The present application belongs to the field of control technology and provides a noise reshaping digital automatic gain control system and method, in particular, a noise reshaping digital automatic gain control system and method capable of making the volume adjustment process smooth and rapid.

Background Art

Automatic Gain Control is widely used in various industries, especially in audio conferencing systems. Due to gender or speaker habits, the volume amplitude at the output of the audio system will have a huge difference. For example, when the speaker is far away from the microphone, the output volume will be lower; when the speaker is closer to the microphone, the output volume will be higher. This situation will cause all participants in the same meeting to suddenly speak louder or softer, causing trouble to the participants.

Therefore, the use of automatic gain control can automatically provide gain compensation. When the speaker's voice is too loud, the gain will be automatically reduced so that the sound in the meeting is maintained at a certain volume. Conversely, when the speaker's voice is too soft, the gain will be automatically increased so that the sound in the meeting is maintained at a certain volume, thereby allowing participants to conduct the meeting smoothly.

However, the automatic gain control adjustment may be jerky due to the adjustment rate, which may make the participants in the meeting feel uncomfortable.

Summary of the invention

The embodiment of the present application provides a noise reshaping digital automatic gain control system, comprising a microphone, a volume range control device and a digital automatic gain device.

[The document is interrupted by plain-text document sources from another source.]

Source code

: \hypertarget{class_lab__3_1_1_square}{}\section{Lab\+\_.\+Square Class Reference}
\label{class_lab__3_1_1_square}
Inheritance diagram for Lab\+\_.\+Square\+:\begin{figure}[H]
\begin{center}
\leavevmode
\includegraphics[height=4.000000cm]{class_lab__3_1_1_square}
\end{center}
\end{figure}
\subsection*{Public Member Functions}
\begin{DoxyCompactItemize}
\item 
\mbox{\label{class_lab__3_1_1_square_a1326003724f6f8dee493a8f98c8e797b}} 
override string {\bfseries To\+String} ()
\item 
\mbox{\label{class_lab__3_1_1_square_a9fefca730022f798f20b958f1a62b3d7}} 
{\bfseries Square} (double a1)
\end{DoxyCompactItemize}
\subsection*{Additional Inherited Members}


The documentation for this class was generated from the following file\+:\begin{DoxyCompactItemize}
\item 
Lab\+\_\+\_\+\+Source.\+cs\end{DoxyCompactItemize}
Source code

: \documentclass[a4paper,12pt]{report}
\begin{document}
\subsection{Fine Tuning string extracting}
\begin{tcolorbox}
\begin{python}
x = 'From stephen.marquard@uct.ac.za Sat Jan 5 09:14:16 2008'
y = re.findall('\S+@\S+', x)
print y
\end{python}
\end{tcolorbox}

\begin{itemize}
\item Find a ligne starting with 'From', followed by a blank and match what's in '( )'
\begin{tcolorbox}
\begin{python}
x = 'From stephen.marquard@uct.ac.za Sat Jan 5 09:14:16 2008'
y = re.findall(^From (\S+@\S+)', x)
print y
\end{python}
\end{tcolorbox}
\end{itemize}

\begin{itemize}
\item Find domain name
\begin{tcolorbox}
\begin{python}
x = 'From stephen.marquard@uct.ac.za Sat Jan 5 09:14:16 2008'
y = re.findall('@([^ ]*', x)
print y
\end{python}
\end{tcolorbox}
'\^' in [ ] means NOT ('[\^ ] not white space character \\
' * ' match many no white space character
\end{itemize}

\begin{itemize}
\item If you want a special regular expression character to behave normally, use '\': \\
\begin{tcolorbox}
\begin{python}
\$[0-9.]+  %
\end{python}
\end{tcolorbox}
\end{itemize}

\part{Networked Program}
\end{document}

The microphone receives a sound signal and outputs an original audio signal via an analog-to-digital converter. The volume range control device outputs a control signal including an expected volume range. The input end of the digital automatic gain device is connected to the microphone and the output end of the volume range control device and outputs a modified audio signal, and the digital automatic gain device comprises a comparison and decision module, a noise reshaping module arranged at the output end of the comparison and decision module, a mapping module arranged at the output end of the noise reshaping module, and a volume adjustment module arranged at the output of the mapping module. The input end of the comparison decision module is connected to the output end of the volume range control device and the volume adjustment module, and the comparison decision signal is output according to whether the modified audio signal output by the previous stage of the volume adjustment module is higher or lower than the expected volume range. The noise reshaping module outputs a step-up wave signal corresponding to the volume amplification or a step-down wave signal corresponding to the volume reduction according to the comparison decision signal. The mapping module maps and outputs a plurality of volume adjustment signals in sequence according to the step-up wave signal or the step-down wave signal. The other input end of the volume adjustment module is connected to the microphone. The volume adjustment module corrects the volume of the original audio signal to the expected volume range according to the volume adjustment signal and outputs the modified audio signal of this stage.

In another aspect of the present application, a noise reshaping digital automatic gain control method is provided, including: a volume range control device outputs a control signal including an expected volume range to a digital automatic gain device. A sound signal is converted from analog to digital via a microphone and then an original audio signal is output to the digital automatic gain device. A comparison decision module of the digital automatic gain device receives a modified audio signal of the previous order output by a volume adjustment module of the digital automatic gain device that is higher or lower than the expected volume range to decide to output a comparison decision signal to a noise reshaping module of the digital automatic gain device. The noise reshaping module receives the comparison decision signal and outputs a step-up wave signal corresponding to amplified volume or a step-down wave signal corresponding to reduced volume to a mapping module of the digital automatic gain device. The mapping module maps and outputs a plurality of volume adjustment signals to the volume adjustment module in sequence according to the step-up wave signal or the step-down wave signal. The volume adjustment module corrects the volume of the original audio signal to the expected volume range according to the volume adjustment signal and outputs the modified audio signal of this order.

Based on the above solution, the present application can make the volume adjustment process smoother and faster than the prior art, avoiding the discomfort caused by adjusting the volume.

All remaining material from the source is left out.